Researchers from Stanford University presented in  a GMR biochip for Human Papillomavirus (HPV) genotyping and it was one of the first reports, which proved the detection of magnetic particles with attached bioanalytes or the detection of synthetic analytes in solutions with impurities. The GMR sensor used for these experiments had a bottom spin valve structure: Si/Ta(5)/seed layer/IrMn(8)/CoFe(2)/Ru/(0.8)/CoFe(2)/Cu(2.3)/CoFe(1.5)/Ta(3), all numbers in parenthesis are in nanometers. Each chip had 32 pairs of GMR sensors, which were connected to the bonding pads on the peripheral by a 300 nm thick Ta/Au/Ta lead. Each sensor consisted of 32 spin valve strips connected in series and additional fabrication details can be found . In the absence of an applied field, the total resistance of one sensor was around 35 kOhms. The magnetoresistive ratio was 12% after patterning. The pinning direction of the spin valve was in-plane perpendicular to the sensor strip. The easy axis of the free layer was set by the shape anisotropy to be parallel with the sensor strip. This configuration allowed the GMR sensors to work at the most sensitive region of their MR transfer curves. The researchers performed their experiment in two phases: first, the repeated detection of one HPV sample to test the consistency of the GMR sensor and second, the detection of a set of different HPV samples to demonstrate the GMR sensor’s reliability. Their GMR sensors showed an accuracy of ~90%, with good signal consistency across chips and they also showed that theoretically it is feasible to detect very small concentrations (<1 pM) of DNA targets by deploying a right combination of GMR sensors and MNP labels. Later in  the same group showed that magnetically responsive nanosensors that have been scaled to over 100,000 sensors per cm2 could be used to measure the binding kinetics of various proteins with high spatial and temporal resolution. The researchers reported that they could detect as few as 0.6 particles per μm2 with their GMR sensor arrays.
MagArray Inc. , founded in 2005, successfully commercializes the magneto-nano sensor technology developed at Stanford under Federal funding.
The authors of  recently reported a quick, sensitive genotyping method for human hepatitis B virus (HBV) based on a specially designed GMR biochip, which they combined with magnetic nanoclusters (MNCs), PCR and line probe assay. The GMR multilayers were deposited by DC magnetron sputtering onto Si wafers with a structure of NiFeCo (6 nm)/[Cu (2.2 nm)/NiFeCo (1.5 nm)]10/Ta (100 nm).

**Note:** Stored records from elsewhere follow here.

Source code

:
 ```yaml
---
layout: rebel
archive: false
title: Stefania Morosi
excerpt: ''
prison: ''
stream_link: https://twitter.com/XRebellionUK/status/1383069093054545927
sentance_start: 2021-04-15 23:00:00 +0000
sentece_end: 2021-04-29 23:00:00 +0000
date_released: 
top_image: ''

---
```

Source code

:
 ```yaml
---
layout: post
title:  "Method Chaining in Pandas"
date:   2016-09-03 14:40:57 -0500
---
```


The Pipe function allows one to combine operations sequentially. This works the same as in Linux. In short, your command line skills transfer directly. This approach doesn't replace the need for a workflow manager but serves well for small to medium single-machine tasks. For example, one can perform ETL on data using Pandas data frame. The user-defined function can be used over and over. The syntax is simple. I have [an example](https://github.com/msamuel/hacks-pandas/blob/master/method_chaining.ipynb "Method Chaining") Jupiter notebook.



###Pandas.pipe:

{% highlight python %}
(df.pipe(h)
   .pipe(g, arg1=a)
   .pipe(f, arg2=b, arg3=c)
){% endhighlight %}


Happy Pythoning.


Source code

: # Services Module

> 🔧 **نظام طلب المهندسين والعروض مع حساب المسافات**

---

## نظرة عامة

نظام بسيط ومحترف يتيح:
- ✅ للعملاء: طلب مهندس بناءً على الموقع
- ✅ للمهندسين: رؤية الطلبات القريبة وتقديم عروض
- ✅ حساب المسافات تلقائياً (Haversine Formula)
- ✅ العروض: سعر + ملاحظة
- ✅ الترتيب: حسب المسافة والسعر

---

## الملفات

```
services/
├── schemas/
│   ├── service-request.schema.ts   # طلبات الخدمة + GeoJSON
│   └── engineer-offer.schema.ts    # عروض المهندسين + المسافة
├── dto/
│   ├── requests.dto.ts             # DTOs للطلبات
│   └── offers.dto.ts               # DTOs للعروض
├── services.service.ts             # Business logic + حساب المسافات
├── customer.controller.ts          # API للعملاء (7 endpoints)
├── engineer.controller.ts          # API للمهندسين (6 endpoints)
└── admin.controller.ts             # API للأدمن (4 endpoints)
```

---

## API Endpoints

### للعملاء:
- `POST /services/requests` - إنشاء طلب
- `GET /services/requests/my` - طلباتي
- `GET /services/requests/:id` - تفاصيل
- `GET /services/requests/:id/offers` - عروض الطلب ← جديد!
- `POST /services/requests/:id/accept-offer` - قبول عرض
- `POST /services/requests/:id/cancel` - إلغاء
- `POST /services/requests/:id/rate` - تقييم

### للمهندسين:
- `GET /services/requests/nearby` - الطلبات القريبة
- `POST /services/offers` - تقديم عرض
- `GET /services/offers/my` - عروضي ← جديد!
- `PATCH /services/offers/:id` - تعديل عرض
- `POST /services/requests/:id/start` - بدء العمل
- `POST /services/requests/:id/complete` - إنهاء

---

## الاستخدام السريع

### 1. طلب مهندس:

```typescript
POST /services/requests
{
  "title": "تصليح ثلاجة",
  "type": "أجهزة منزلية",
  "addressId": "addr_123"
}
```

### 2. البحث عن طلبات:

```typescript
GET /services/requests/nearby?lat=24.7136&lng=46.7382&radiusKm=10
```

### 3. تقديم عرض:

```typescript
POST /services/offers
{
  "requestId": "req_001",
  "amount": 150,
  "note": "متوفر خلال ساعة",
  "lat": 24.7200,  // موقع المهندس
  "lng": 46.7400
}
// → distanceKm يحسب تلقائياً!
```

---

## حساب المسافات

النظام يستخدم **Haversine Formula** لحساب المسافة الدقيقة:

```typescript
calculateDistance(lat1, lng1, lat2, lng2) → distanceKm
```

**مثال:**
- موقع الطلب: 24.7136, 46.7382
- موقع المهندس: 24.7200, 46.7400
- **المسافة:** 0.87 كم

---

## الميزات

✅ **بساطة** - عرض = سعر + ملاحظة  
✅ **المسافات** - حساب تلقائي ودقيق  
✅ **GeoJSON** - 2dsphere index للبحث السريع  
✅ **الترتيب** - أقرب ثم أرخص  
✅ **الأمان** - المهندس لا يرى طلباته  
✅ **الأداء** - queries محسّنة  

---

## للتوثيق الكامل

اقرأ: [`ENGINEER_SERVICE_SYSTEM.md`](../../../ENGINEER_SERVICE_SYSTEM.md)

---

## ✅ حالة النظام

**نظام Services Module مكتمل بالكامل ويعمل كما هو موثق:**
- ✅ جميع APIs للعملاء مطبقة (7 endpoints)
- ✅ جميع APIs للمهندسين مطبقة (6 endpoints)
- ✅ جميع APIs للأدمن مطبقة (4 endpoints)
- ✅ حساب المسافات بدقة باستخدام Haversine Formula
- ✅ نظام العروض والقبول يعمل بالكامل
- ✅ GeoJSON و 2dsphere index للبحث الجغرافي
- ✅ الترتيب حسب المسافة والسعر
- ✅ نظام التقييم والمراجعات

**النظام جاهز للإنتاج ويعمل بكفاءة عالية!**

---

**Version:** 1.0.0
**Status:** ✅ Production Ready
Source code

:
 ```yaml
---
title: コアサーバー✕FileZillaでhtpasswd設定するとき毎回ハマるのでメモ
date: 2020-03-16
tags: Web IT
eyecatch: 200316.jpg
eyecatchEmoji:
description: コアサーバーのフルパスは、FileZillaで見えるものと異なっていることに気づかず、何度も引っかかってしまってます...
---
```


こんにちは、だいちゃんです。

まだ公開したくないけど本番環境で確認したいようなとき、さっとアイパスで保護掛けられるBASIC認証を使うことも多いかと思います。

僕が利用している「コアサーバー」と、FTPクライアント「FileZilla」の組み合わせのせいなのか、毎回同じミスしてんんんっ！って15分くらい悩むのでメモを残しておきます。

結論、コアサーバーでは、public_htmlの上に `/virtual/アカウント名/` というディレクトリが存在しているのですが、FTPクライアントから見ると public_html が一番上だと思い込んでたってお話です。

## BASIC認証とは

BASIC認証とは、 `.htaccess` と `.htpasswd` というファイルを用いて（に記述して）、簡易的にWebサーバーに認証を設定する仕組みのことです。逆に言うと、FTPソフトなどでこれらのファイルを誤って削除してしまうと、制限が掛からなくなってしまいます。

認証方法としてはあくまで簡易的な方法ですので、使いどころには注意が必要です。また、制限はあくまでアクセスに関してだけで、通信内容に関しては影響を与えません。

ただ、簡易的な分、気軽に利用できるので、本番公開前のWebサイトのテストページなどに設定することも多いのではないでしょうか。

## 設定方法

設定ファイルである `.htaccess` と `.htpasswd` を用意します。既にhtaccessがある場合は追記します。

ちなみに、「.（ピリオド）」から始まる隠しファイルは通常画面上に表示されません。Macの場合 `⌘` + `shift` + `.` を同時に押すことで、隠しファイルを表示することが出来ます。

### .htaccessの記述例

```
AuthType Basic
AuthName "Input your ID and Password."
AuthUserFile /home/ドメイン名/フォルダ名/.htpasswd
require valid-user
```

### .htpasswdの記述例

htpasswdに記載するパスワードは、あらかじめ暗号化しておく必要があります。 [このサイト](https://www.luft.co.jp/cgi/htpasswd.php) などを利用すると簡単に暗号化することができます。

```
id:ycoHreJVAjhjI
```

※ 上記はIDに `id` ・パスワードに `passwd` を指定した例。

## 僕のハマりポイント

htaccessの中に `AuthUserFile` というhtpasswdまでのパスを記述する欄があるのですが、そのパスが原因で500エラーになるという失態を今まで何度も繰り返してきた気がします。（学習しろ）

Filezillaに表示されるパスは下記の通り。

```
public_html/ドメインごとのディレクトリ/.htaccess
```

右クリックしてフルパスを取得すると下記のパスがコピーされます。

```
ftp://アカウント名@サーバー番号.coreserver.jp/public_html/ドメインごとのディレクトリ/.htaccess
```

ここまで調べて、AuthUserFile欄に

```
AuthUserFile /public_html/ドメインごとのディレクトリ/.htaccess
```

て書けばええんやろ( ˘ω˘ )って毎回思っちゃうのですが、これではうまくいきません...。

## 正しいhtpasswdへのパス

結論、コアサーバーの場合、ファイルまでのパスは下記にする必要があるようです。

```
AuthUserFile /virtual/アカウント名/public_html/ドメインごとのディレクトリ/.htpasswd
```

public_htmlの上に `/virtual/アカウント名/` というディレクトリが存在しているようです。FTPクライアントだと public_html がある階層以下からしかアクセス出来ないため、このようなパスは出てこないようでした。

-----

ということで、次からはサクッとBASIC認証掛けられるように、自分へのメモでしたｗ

The sensors based on the GMR multilayers were fabricated by lithography, ion beam etching and lift-off technology . Each chip had eight GMR sensors for detection, including three different probes groups, one blank control group (NTC), and four reference sensors. On top of the sensor, a 300 μm in width and 500 μm in depth SU8 microchannel was formed by photo lithography. Finally, a polydimethylsiloxane (PDMS) cover of 2 mm in thickness was adopted to encapsulate the microchannel, which was used to inject the samples into the sensor detection area. The advantage of this method is that very little sample is used for multi-biomarker detection, and after examination, the sample can be collected. When no MNCs were on the sensor’s surface, the resistance change of the GMR sensor at this time was considered to be a reference signal. When nanoclusters were settled on the surfaces of the sensors, a vertical magnetic field of 18.4 kA/m was applied. However, even after hybridization, the detection time of the GMR sensor is only 15 min, which is much lower than the traditional 2 h. Nonetheless, the surface of the GMR sensor has to be specifically modified prior to hybridization which risks aging and contamination of the modification layer.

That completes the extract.